The task =>
The full listing below should be returned without a single change.

Task inputs =>

============================================================

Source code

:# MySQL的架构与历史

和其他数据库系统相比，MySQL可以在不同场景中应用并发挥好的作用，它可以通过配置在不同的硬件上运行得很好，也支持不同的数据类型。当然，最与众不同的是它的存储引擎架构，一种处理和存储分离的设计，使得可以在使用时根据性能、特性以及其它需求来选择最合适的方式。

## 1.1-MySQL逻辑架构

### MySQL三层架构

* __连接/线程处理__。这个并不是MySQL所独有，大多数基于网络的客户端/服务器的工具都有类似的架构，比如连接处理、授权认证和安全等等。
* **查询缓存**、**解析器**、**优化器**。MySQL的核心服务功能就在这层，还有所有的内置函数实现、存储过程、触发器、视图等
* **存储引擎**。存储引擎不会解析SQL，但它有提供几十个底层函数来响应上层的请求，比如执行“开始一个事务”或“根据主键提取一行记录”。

============================================================

Reply to the task =>
Source code

:# MySQL的架构与历史

和其他数据库系统相比，MySQL可以在不同场景中应用并发挥好的作用，它可以通过配置在不同的硬件上运行得很好，也支持不同的数据类型。当然，最与众不同的是它的存储引擎架构，一种处理和存储分离的设计，使得可以在使用时根据性能、特性以及其它需求来选择最合适的方式。

## 1.1-MySQL逻辑架构

### MySQL三层架构

* __连接/线程处理__。这个并不是MySQL所独有，大多数基于网络的客户端/服务器的工具都有类似的架构，比如连接处理、授权认证和安全等等。
* **查询缓存**、**解析器**、**优化器**。MySQL的核心服务功能就在这层，还有所有的内置函数实现、存储过程、触发器、视图等
* **存储引擎**。存储引擎不会解析SQL，但它有提供几十个底层函数来响应上层的请求，比如执行“开始一个事务”或“根据主键提取一行记录”。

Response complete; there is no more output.